Year four is headed in the same direction. McDavid, now making $12.5 million per year and probably still underpaid relative to his talent, is staring up at the majority of the Western Conference. His head coach, Ken Hitchcock, is publicly theorizing that the coaching staff wants to win more than the players do. The Oilers are 13 points out of the third spot in the Pacific Division and four points back of the final wild-card spot, but getting there would require leapfrogging five different teams. That’s why their playoff odds are currently forecasted at 14 per cent and dropping.  

It would be premature to eliminate the Oilers right now, but that seems like a trivial discussion, all things considered. The bar for success for this team – considering what they have at their disposal – can’t be just to qualify for the postseason as one of the league’s 16 best teams.

The Oilers should have higher aspirations. After all, the last time a generational player came into the league we saw rapid and stepwise improvement from his team. Remember the 2005-2009 Pittsburgh Penguins? They missed the playoffs, and then had a first-round exit, a Stanley Cup Finals loss and a Stanley Cup victory in the first four years of Sidney Crosby’s career.

Some might point to the fact that Crosby had help. He sure did!

Nothing was more material to the franchise's long-term outlook than being able to also draft Evgeni Malkin. But Sergei Gonchar, Petr Sykora, Ryan Malone, and the mid-season acquisition of Marian Hossa all played pivotal roles in year three when the team found itself in the Stanley Cup Final. Everything Pittsburgh did, from the moment they fell into Crosby, was to ensure that the roster around him was as capable and competent as possible.
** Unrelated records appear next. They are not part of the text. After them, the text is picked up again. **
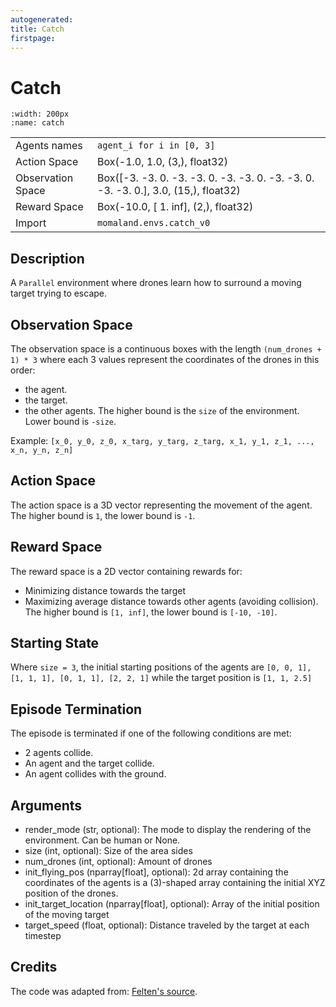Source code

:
 ```yaml
---
autogenerated:
title: Catch
firstpage:
---
```


# Catch
```{figure} ../_static/gifs/catch.gif
:width: 200px
:name: catch
```
|   |   |
|---|---|
| Agents names | `agent_i for i in [0, 3]` |
| Action Space | Box(-1.0, 1.0, (3,), float32) |
| Observation Space | Box([-3. -3.  0. -3. -3.  0. -3. -3.  0. -3. -3.  0. -3. -3.  0.], 3.0, (15,), float32) |
| Reward Space | Box(-10.0, [ 1. inf], (2,), float32) |
| Import | `momaland.envs.catch_v0` |

## Description
A `Parallel` environment where drones learn how to surround a moving target trying to escape.

## Observation Space
The observation space is a continuous boxes with the length `(num_drones + 1) * 3` where each 3 values represent the coordinates of the drones in this order:
- the agent.
- the target.
- the other agents.
The higher bound is the `size` of the environment. Lower bound is `-size`.

Example:
`[x_0, y_0, z_0, x_targ, y_targ, z_targ, x_1, y_1, z_1, ..., x_n, y_n, z_n]`

## Action Space
The action space is a 3D vector representing the movement of the agent.
The higher bound is `1`, the lower bound is `-1`.

## Reward Space
The reward space is a 2D vector containing rewards for:
- Minimizing distance towards the target
- Maximizing average distance towards other agents (avoiding collision).
The higher bound is `[1, inf]`, the lower bound is `[-10, -10]`.

## Starting State
Where `size = 3`, the initial starting positions of the agents are `[0, 0, 1], [1, 1, 1], [0, 1, 1], [2, 2, 1]` while the target position is `[1, 1, 2.5]`

## Episode Termination
The episode is terminated if one of the following conditions are met:
- 2 agents collide.
- An agent and the target collide.
- An agent collides with the ground.

## Arguments
- render_mode (str, optional): The mode to display the rendering of the environment. Can be human or None.
- size (int, optional): Size of the area sides
- num_drones (int, optional): Amount of drones
- init_flying_pos (nparray[float], optional): 2d array containing the coordinates of the agents is a (3)-shaped array containing the initial XYZ position of the drones.
- init_target_location (nparray[float], optional): Array of the initial position of the moving target
- target_speed (float, optional): Distance traveled by the target at each timestep

## Credits
The code was adapted from: [Felten's source](https://github.com/ffelten/CrazyRL).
That’s precisely the opposite of what has happened in Edmonton. Keep in mind, this team had three years with no material cap implication whatsoever from McDavid. The team has also been flush with high first-round picks this decade (including but not limited to: Taylor Hall, Ryan Nugent-Hopkins, Oscar Klefbom, Nail Yakupov, Darnell Nurse, Leon Draisaitl, Jesse Puljujarvi, Kailer Yamamoto, and, most recently, Evan Bouchard). It should have been the perfect recipe to find complementary players to build around McDavid for years, up until the point where the salary cap gets increasingly more difficult to manage.

Instead, the Oilers have been a nightmare of epic proportions when McDavid isn’t on the ice. If you go through Edmonton’s four-year game log and partial out their results with and without McDavid on the ice, the numbers are jarring.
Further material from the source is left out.